"Only love is on the line when a Massey prenup has been signed." So says George Clooney, playing Beverly Hills divorce lawyer Miles Massey, in the comedy "Intolerable Cruelty."
Clooney's prenuptial agreement was simple: You get nothing. And many people try to write their own prenuptial agreement in terms nearly as simple: "You keep what you have and I keep what I have."
Unfortunately, it isn't that simple. In fact, the prenup is attacked by either the husband or the wife in virtually every divorce case involving one. Obviously, then, you need a hard fighting, straight talking Phoenix Divorce Attorney helping you draft one that both meets your needs and will stand up in court.
Prenuptial agreements (also called premarital agreements) are controlled by the Uniform Premarital Agreement Act, which Arizona has adopted in A.R.S. 25-201 through 25-205. A "premarital agreement" is defined as "an agreement between prospective spouses that is made in contemplation of marriage and that is effective on marriage." Consideration is not necessary; it does not matter how one-sided the agreement is. The prenuptial agreement can do many things, but is most commonly used to determine property rights and
property division, i.e. community property and debts vs. separate property and debts.
There are, however, certain requirements. First, it must be in writing. In addition, the agreement is not enforceable if the person against whom enforcement is sought proves either of the following:
1. The person did not execute the agreement voluntarily.
2. The agreement was unconscionable when it was executed and before execution of the agreement that person:
(a) Was not provided a fair and reasonable disclosure of the property or financial obligations of the other party.
(b) Did not voluntarily and expressly waive, in writing, any right to disclosure of the property or financial obligations of the other party beyond the disclosure provided.
(c) Did not have, or reasonably could not have had, an adequate knowledge of the property or financial obligations of the other party.

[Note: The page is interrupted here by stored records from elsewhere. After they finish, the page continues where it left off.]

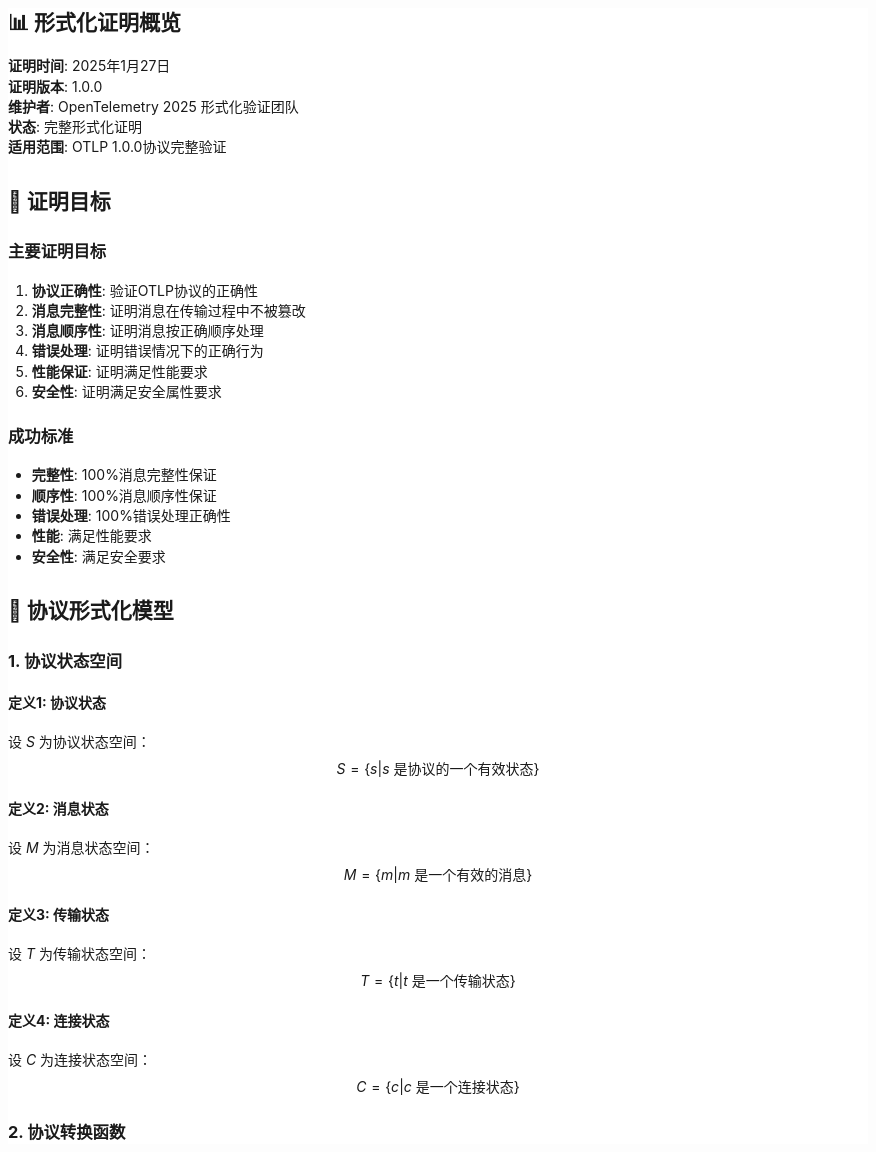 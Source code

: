 ## 📊 形式化证明概览

**证明时间**: 2025年1月27日  
**证明版本**: 1.0.0  
**维护者**: OpenTelemetry 2025 形式化验证团队  
**状态**: 完整形式化证明  
**适用范围**: OTLP 1.0.0协议完整验证

## 🎯 证明目标

### 主要证明目标

1. **协议正确性**: 验证OTLP协议的正确性
2. **消息完整性**: 证明消息在传输过程中不被篡改
3. **消息顺序性**: 证明消息按正确顺序处理
4. **错误处理**: 证明错误情况下的正确行为
5. **性能保证**: 证明满足性能要求
6. **安全性**: 证明满足安全属性要求

### 成功标准

- **完整性**: 100%消息完整性保证
- **顺序性**: 100%消息顺序性保证
- **错误处理**: 100%错误处理正确性
- **性能**: 满足性能要求
- **安全性**: 满足安全要求

## 🔬 协议形式化模型

### 1. 协议状态空间

#### 定义1: 协议状态

设 $S$ 为协议状态空间：
$$S = \{s | s \text{ 是协议的一个有效状态}\}$$

#### 定义2: 消息状态

设 $M$ 为消息状态空间：
$$M = \{m | m \text{ 是一个有效的消息}\}$$

#### 定义3: 传输状态

设 $T$ 为传输状态空间：
$$T = \{t | t \text{ 是一个传输状态}\}$$

#### 定义4: 连接状态

设 $C$ 为连接状态空间：
$$C = \{c | c \text{ 是一个连接状态}\}$$

### 2. 协议转换函数
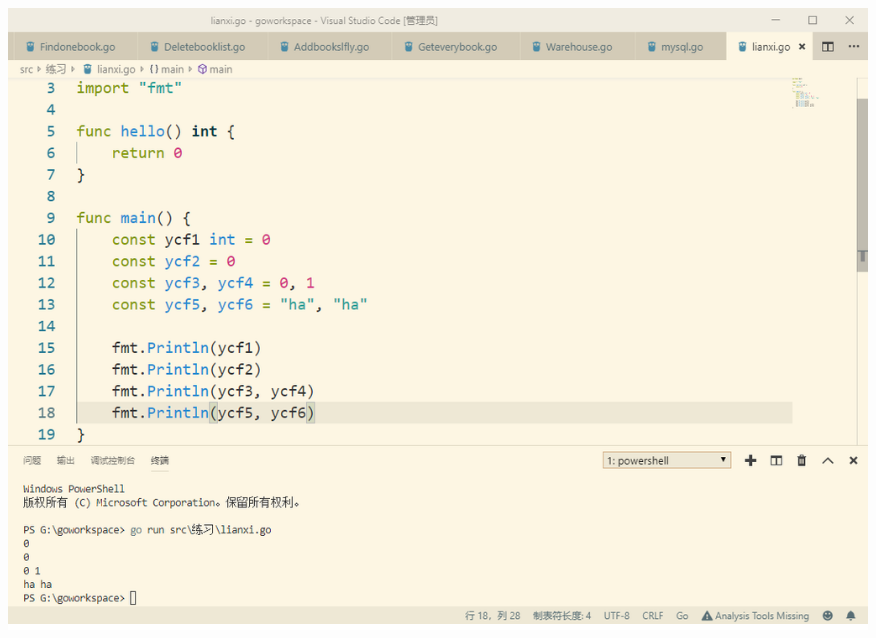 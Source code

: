 ![](../../img/1562552908390-48ffb3a4-aa36-4053-87ae-1815aeb1b5e0.png#align=left&display=inline&height=768&name=UZ_S49%7BV%60TI%7D0XO%5D%7B1MPOPU.png&originHeight=768&originWidth=1070&size=79914&status=done&style=none&width=1070)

So the simple "We each keep what we have" is not sufficient; each person has a right to know what he or she is giving up, so each person has a right to disclosure of the other person's finances.

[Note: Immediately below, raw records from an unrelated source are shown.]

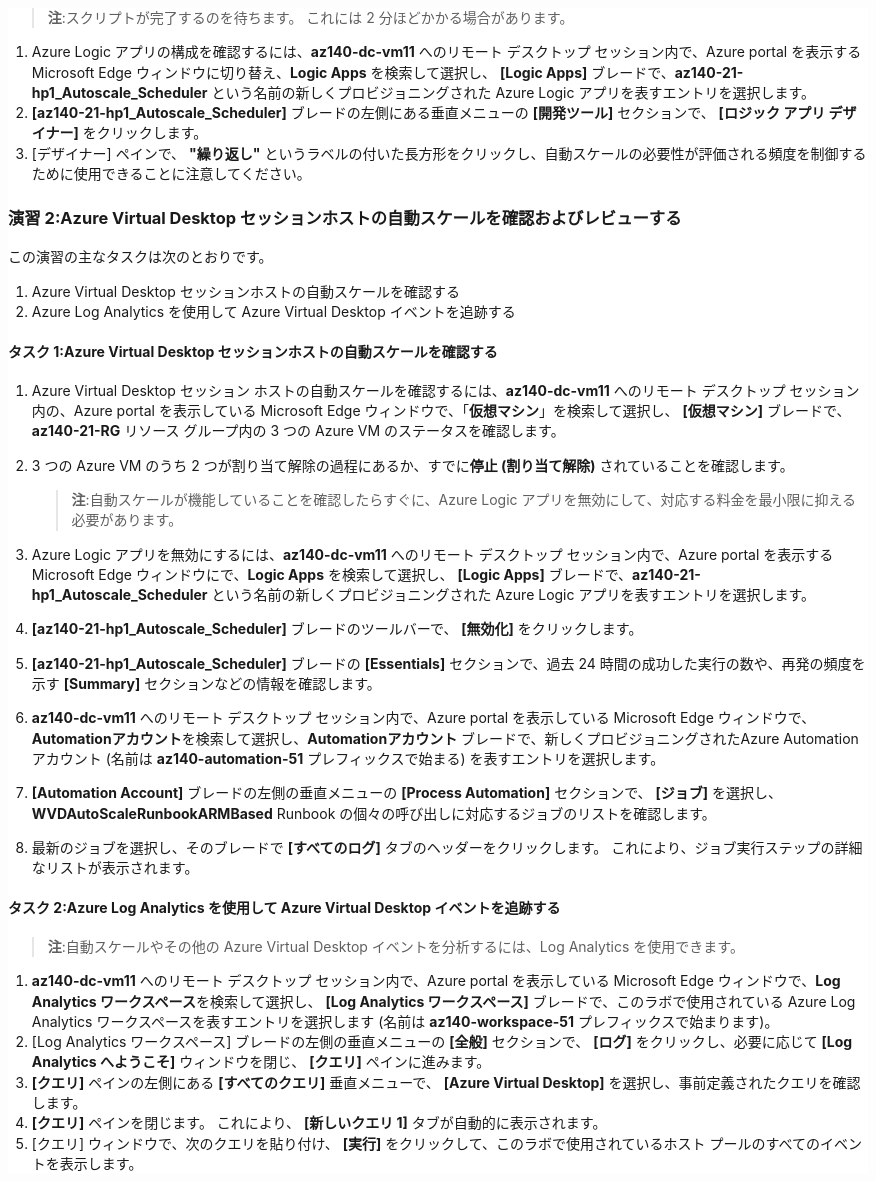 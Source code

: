 
   >**注**:スクリプトが完了するのを待ちます。 これには 2 分ほどかかる場合があります。

1. Azure Logic アプリの構成を確認するには、**az140-dc-vm11** へのリモート デスクトップ セッション内で、Azure portal を表示する Microsoft Edge ウィンドウに切り替え、**Logic Apps** を検索して選択し、 **[Logic Apps]** ブレードで、**az140-21-hp1_Autoscale_Scheduler** という名前の新しくプロビジョニングされた Azure Logic アプリを表すエントリを選択します。
1. **[az140-21-hp1_Autoscale_Scheduler]** ブレードの左側にある垂直メニューの **[開発ツール]** セクションで、 **[ロジック アプリ デザイナー]** をクリックします。 
1. [デザイナー] ペインで、 **"繰り返し"** というラベルの付いた長方形をクリックし、自動スケールの必要性が評価される頻度を制御するために使用できることに注意してください。 

### <a name="exercise-2-verify-and-review-autoscaling-of-azure-virtual-desktop-session-hosts"></a>演習 2:Azure Virtual Desktop セッションホストの自動スケールを確認およびレビューする

この演習の主なタスクは次のとおりです。

1. Azure Virtual Desktop セッションホストの自動スケールを確認する
1. Azure Log Analytics を使用して Azure Virtual Desktop イベントを追跡する

#### <a name="task-1-verify-autoscaling-of-azure-virtual-desktop-session-hosts"></a>タスク 1:Azure Virtual Desktop セッションホストの自動スケールを確認する

1. Azure Virtual Desktop セッション ホストの自動スケールを確認するには、**az140-dc-vm11** へのリモート デスクトップ セッション内の、Azure portal を表示している Microsoft Edge ウィンドウで、「**仮想マシン**」を検索して選択し、 **[仮想マシン]** ブレードで、**az140-21-RG** リソース グループ内の 3 つの Azure VM のステータスを確認します。
1. 3 つの Azure VM のうち 2 つが割り当て解除の過程にあるか、すでに**停止 (割り当て解除)** されていることを確認します。

   >**注**:自動スケールが機能していることを確認したらすぐに、Azure Logic アプリを無効にして、対応する料金を最小限に抑える必要があります。

1. Azure Logic アプリを無効にするには、**az140-dc-vm11** へのリモート デスクトップ セッション内で、Azure portal を表示する Microsoft Edge ウィンドウにで、**Logic Apps** を検索して選択し、 **[Logic Apps]** ブレードで、**az140-21-hp1_Autoscale_Scheduler** という名前の新しくプロビジョニングされた Azure Logic アプリを表すエントリを選択します。
1. **[az140-21-hp1_Autoscale_Scheduler]** ブレードのツールバーで、 **[無効化]** をクリックします。 
1. **[az140-21-hp1_Autoscale_Scheduler]** ブレードの **[Essentials]** セクションで、過去 24 時間の成功した実行の数や、再発の頻度を示す **[Summary]** セクションなどの情報を確認します。 
1. **az140-dc-vm11** へのリモート デスクトップ セッション内で、Azure portal を表示している Microsoft Edge ウィンドウで、**Automationアカウント**を検索して選択し、**Automationアカウント** ブレードで、新しくプロビジョニングされたAzure Automation アカウント (名前は **az140-automation-51** プレフィックスで始まる) を表すエントリを選択します。
1. **[Automation Account]** ブレードの左側の垂直メニューの **[Process Automation]** セクションで、 **[ジョブ]** を選択し、**WVDAutoScaleRunbookARMBased** Runbook の個々の呼び出しに対応するジョブのリストを確認します。
1. 最新のジョブを選択し、そのブレードで **[すべてのログ]** タブのヘッダーをクリックします。 これにより、ジョブ実行ステップの詳細なリストが表示されます。

#### <a name="task-2-use-azure-log-analytics-to-track-azure-virtual-desktop-events"></a>タスク 2:Azure Log Analytics を使用して Azure Virtual Desktop イベントを追跡する

>**注**:自動スケールやその他の Azure Virtual Desktop イベントを分析するには、Log Analytics を使用できます。

1. **az140-dc-vm11** へのリモート デスクトップ セッション内で、Azure portal を表示している Microsoft Edge ウィンドウで、**Log Analytics ワークスペース**を検索して選択し、 **[Log Analytics ワークスペース]** ブレードで、このラボで使用されている Azure Log Analytics ワークスペースを表すエントリを選択します (名前は **az140-workspace-51** プレフィックスで始まります)。
1. [Log Analytics ワークスペース] ブレードの左側の垂直メニューの **[全般]** セクションで、 **[ログ]** をクリックし、必要に応じて **[Log Analytics へようこそ]** ウィンドウを閉じ、 **[クエリ]** ペインに進みます。
1. **[クエリ]** ペインの左側にある **[すべてのクエリ]** 垂直メニューで、 **[Azure Virtual Desktop]** を選択し、事前定義されたクエリを確認します。
1. **[クエリ]** ペインを閉じます。 これにより、 **[新しいクエリ 1]** タブが自動的に表示されます。
1. [クエリ] ウィンドウで、次のクエリを貼り付け、 **[実行]** をクリックして、このラボで使用されているホスト プールのすべてのイベントを表示します。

There should also be evidence that each party had legal counsel as part of the negotiation and drafting process, or at least that both parties could have obtained independent legal counsel, and knowingly waived the right to do so.
There should also be an adequate period of "repose", i.e. a sufficient period of time to reflect upon the agreement and its terms before signing. How much time is enough time? Hard to say. But one would be surprised how often prenups are signed on the wedding day, sometimes on the back of a member of the wedding party.
There are also certain limitations on the prenuptial agreement. The right of a child to support may not be adversely affected by a premarital agreement. In addition, if a provision of a premarital agreement modifies or eliminates spousal support ("alimony") and that modification or elimination causes one party to the agreement to be eligible for support under a program of public assistance at the time of separation or marital dissolution, a court, notwithstanding the terms of the agreement, may require the other party to provide support to the extent necessary to avoid that eligibility.
A good prenuptial agreement can protect you in a divorce. A bad one will hurt you. And a really bad one will make you spend a lot of money fighting about it in court, and THEN hurt you. Don't let that happen to you. Have a good lawyer help you do it right.